The application data in the relation. This tracks whether the lock has been "granted", Or has been released (and reverted to idle). There are two valid states: "granted" or None. If a lock is in the "granted" state, a unit should emit a RunWithLocks event and then release the lock.
If a lock is in "None", this means that a unit has not yet requested the lock, or that the request has been completed.
In more detail, here is the relation structure:
relation.data: <unit n>: status: 'acquire|release' <application>: <unit n>: 'granted|None'
Note that this class makes no attempts to timestamp the locks and thus handle multiple requests in a row. If a unit re-requests a lock before being granted the lock, the lock will simply stay in the "acquire" state. If a unit wishes to clear its lock, it simply needs to call lock.release().
Methods
Lock. __init__( self , manager , unit )
Lock. acquire( self )
Description
Request that a lock be acquired. None
Lock. release( self )
Description
Request that a lock be released. None
Lock. clear( self )
Description
Unset a lock. None
Lock. grant( self )
Description
Grant a lock to a unit. None
Lock. is_held( self )
Description
This unit holds the lock. None
Lock. release_requested( self )
Description
A unit has reported that they are finished with the lock. None
Lock. is_pending( self )
Description
Is this unit waiting for a lock? None
class Locks
Description
Generator that returns a list of locks. None
Methods
Locks. __init__( self , manager )
Locks. __iter__( self )
Description
Yields a lock for each unit we can find on the relation. None
class RunWithLock
Description
Event to signal that this unit should run the callback. None
class AcquireLock
Description
Signals that this unit wants to acquire a lock. None
Methods
AcquireLock. __init__( self , handle , callback_override )
AcquireLock. snapshot( self )
Description
Snapshot of lock event. None
AcquireLock. restore( self , snapshot )
Description
Restores lock event. None
class ProcessLocks
Description
Used to tell the leader to process all locks. None
class RollingOpsManager
Description
Emitters and handlers for rolling ops. None
Methods
RollingOpsManager. __init__( self , charm: CharmBase , relation: AnyStr , callback: Callable )
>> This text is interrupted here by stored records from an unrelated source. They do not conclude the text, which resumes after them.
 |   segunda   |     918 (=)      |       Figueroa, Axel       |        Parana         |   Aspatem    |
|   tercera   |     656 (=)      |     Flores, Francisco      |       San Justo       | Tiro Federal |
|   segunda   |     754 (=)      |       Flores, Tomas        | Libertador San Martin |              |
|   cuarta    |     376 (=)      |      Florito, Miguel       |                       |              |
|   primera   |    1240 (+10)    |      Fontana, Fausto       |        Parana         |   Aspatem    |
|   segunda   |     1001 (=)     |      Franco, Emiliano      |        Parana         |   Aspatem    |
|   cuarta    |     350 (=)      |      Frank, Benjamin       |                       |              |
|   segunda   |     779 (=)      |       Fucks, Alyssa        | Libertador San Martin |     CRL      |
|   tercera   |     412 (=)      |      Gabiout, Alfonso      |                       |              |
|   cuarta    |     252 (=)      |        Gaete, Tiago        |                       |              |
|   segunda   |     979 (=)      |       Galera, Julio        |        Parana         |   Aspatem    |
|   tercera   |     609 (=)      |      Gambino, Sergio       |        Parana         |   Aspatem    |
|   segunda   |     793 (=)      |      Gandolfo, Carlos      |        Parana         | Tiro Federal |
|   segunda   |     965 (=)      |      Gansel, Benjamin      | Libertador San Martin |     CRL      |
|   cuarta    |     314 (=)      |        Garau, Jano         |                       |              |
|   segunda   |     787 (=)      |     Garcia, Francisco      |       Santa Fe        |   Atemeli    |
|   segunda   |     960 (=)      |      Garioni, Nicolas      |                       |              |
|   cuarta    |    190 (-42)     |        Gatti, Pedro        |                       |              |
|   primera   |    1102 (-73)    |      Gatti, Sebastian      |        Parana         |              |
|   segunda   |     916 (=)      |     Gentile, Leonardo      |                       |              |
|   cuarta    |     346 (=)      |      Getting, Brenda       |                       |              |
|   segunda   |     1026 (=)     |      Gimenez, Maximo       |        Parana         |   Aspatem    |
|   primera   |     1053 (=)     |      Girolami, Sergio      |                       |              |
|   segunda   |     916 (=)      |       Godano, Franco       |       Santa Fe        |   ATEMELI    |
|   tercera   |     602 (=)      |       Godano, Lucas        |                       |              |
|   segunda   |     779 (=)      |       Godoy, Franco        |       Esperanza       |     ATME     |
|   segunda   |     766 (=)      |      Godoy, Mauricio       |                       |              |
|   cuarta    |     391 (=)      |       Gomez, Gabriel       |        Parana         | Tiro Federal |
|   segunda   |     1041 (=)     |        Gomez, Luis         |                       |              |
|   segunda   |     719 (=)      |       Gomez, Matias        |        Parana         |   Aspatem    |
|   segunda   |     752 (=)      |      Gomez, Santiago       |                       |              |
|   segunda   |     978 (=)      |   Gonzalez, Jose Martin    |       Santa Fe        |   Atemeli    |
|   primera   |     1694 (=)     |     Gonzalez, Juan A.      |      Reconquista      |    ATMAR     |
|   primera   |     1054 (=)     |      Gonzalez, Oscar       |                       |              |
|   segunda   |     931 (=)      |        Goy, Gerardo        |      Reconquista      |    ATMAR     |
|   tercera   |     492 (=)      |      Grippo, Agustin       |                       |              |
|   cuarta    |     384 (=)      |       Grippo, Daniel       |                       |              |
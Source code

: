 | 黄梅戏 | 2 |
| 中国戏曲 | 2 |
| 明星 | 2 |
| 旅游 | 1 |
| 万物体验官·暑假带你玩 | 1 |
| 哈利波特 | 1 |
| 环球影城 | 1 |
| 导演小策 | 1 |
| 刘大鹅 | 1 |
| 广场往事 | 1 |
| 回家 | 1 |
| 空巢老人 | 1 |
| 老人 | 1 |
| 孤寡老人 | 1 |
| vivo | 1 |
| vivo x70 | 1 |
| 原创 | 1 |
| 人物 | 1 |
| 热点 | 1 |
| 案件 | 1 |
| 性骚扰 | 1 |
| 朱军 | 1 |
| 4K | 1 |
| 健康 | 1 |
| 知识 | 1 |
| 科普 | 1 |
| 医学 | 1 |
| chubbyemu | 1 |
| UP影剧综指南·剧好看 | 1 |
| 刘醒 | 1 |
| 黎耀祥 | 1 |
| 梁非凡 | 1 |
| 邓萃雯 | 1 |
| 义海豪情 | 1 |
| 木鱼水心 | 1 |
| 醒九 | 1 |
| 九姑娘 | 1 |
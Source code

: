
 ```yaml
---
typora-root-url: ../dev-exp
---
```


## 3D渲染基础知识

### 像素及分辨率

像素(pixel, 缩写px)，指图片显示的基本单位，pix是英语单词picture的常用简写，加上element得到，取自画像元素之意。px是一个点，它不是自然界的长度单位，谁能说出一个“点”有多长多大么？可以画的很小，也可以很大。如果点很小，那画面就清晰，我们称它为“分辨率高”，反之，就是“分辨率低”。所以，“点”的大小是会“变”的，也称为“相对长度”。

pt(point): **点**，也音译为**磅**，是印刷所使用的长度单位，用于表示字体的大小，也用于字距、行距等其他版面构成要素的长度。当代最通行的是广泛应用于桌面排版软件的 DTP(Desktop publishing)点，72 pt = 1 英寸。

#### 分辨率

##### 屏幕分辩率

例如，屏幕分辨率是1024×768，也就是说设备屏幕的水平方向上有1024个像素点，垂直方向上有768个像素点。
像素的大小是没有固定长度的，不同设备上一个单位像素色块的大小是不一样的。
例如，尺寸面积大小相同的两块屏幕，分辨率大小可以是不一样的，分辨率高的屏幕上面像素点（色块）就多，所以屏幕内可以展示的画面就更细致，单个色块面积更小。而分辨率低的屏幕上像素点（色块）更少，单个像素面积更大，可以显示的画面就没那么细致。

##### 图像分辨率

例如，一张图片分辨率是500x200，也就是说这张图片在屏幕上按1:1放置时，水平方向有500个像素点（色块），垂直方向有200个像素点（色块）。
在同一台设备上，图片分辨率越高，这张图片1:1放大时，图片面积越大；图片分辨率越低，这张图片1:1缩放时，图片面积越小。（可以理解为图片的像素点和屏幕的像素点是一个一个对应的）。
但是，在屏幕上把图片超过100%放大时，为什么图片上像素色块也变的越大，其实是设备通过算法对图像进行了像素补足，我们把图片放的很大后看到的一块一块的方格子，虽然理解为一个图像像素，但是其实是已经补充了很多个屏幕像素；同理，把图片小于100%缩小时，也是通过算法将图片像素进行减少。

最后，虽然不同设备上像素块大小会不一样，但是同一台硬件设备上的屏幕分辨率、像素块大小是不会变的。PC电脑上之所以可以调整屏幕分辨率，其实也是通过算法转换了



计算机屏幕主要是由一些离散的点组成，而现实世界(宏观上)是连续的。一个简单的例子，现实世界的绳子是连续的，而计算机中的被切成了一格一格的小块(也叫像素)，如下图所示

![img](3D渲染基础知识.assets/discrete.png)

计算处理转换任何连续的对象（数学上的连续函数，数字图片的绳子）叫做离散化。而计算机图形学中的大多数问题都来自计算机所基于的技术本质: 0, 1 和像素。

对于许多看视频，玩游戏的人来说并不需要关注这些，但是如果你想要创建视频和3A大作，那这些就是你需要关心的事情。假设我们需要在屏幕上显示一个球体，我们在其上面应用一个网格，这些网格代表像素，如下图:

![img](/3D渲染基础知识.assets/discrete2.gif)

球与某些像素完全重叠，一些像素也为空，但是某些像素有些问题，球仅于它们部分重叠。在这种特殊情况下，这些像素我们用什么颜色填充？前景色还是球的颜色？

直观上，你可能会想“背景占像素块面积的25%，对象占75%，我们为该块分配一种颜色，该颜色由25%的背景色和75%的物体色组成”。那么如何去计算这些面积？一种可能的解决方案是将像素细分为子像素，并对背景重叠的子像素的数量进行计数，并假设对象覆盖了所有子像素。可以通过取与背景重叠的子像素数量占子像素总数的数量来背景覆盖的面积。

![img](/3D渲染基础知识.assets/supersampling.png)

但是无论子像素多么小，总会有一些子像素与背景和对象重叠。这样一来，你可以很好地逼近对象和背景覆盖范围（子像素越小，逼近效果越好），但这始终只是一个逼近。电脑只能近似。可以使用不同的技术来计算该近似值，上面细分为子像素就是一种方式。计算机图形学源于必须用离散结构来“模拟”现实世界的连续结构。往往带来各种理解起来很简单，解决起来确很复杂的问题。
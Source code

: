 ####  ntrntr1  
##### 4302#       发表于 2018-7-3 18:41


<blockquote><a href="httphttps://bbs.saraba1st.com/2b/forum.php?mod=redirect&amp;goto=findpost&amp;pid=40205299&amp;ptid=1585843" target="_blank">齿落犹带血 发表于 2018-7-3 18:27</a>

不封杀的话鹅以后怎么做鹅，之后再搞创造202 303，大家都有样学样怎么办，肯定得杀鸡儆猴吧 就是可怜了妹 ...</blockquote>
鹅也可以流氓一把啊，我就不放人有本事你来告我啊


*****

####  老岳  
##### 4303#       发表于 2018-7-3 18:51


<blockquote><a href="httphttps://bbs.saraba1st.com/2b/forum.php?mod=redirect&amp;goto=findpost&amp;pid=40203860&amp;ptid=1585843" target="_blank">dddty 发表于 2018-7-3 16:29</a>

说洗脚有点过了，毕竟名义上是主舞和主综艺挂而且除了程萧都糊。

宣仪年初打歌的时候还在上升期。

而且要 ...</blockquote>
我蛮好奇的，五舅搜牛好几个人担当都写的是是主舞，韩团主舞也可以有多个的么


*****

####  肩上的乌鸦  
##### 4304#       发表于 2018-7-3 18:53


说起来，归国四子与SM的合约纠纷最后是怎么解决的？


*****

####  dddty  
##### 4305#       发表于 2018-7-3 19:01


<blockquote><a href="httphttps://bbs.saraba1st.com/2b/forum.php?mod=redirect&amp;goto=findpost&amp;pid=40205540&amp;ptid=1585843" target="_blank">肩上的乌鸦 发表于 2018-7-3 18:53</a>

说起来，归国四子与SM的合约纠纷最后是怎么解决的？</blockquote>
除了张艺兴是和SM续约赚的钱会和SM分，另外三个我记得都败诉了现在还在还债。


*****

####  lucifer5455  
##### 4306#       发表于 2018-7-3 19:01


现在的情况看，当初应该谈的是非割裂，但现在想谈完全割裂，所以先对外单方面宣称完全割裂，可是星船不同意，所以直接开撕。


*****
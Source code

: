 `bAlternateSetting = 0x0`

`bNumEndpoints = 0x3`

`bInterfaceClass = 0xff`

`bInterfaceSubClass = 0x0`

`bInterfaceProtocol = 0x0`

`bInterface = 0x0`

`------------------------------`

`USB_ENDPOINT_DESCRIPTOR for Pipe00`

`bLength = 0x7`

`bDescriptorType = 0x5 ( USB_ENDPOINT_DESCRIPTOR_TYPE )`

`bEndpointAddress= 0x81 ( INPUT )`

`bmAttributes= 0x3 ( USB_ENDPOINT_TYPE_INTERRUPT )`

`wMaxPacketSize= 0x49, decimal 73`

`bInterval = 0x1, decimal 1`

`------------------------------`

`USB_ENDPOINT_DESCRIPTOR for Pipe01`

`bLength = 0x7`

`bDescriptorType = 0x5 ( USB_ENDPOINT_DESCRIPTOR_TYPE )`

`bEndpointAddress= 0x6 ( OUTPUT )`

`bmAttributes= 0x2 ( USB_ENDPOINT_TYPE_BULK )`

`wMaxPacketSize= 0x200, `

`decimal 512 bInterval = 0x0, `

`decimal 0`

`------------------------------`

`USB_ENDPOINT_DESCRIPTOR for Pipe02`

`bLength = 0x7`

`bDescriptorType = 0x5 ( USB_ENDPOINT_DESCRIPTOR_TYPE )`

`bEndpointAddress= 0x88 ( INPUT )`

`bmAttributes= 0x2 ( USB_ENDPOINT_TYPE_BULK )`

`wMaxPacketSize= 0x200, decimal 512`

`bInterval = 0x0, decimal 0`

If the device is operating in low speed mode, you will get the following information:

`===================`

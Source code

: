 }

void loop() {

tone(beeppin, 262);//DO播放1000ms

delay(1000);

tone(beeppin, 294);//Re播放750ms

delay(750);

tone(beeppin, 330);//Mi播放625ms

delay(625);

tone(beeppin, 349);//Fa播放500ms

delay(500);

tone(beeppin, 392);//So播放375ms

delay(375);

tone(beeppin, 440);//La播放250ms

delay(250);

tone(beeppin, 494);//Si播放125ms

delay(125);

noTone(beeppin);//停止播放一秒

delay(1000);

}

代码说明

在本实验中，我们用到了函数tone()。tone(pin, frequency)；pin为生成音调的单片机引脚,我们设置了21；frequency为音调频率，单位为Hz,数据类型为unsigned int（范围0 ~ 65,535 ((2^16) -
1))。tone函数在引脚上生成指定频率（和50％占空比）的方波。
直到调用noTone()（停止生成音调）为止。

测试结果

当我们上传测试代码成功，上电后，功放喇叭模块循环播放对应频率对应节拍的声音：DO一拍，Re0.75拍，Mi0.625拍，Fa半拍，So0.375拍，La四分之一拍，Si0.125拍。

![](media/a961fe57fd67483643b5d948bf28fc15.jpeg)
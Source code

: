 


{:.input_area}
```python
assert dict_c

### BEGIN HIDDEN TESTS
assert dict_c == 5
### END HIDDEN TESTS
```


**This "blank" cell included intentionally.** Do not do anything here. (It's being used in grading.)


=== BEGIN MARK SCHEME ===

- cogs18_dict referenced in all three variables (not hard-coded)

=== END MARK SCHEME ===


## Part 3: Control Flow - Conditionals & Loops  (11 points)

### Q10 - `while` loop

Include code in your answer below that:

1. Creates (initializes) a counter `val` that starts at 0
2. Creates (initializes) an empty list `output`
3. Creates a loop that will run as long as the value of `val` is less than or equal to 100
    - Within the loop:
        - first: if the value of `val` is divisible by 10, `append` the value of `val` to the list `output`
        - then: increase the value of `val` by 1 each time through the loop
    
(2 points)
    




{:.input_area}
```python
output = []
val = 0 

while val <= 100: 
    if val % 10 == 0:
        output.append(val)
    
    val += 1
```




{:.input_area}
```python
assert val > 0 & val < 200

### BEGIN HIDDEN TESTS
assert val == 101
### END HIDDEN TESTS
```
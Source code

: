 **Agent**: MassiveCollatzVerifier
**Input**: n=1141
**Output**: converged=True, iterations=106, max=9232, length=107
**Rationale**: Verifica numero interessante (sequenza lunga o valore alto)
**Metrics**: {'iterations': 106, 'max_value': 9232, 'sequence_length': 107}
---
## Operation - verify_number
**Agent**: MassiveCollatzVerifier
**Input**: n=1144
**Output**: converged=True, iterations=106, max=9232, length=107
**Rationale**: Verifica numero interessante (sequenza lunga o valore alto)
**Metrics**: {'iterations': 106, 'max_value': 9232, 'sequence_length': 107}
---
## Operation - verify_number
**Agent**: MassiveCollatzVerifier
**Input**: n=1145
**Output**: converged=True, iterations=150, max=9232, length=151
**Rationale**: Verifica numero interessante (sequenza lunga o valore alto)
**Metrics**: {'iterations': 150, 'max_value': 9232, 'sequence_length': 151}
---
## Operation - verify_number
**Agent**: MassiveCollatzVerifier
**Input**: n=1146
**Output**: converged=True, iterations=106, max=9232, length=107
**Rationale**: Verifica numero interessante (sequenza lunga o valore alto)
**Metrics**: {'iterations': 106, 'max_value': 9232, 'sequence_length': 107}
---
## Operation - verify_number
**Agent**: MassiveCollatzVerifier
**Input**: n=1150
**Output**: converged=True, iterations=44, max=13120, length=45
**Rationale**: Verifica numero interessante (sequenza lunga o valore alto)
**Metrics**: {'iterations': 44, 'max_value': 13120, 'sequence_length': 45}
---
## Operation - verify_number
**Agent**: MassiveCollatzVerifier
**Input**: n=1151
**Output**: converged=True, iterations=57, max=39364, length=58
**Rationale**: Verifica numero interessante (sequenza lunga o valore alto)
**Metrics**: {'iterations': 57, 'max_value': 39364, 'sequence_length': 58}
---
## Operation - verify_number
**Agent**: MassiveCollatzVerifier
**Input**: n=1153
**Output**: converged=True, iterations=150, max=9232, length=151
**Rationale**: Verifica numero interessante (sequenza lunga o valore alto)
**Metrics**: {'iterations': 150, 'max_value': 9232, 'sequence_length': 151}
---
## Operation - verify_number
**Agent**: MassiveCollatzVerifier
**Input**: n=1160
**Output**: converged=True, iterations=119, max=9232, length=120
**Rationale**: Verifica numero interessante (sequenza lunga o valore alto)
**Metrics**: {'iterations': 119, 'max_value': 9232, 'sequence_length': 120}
Register our custom events.
Description
params: charm: the charm we are attaching this to. relation: an identifier, by convention based on the name of the relation in the metadata.yaml, which identifies this instance of RollingOperatorsFactory, distinct from other instances that may be handling other events. callback: a closure to run when we have a lock. (It must take a CharmBase object and EventBase object as args.)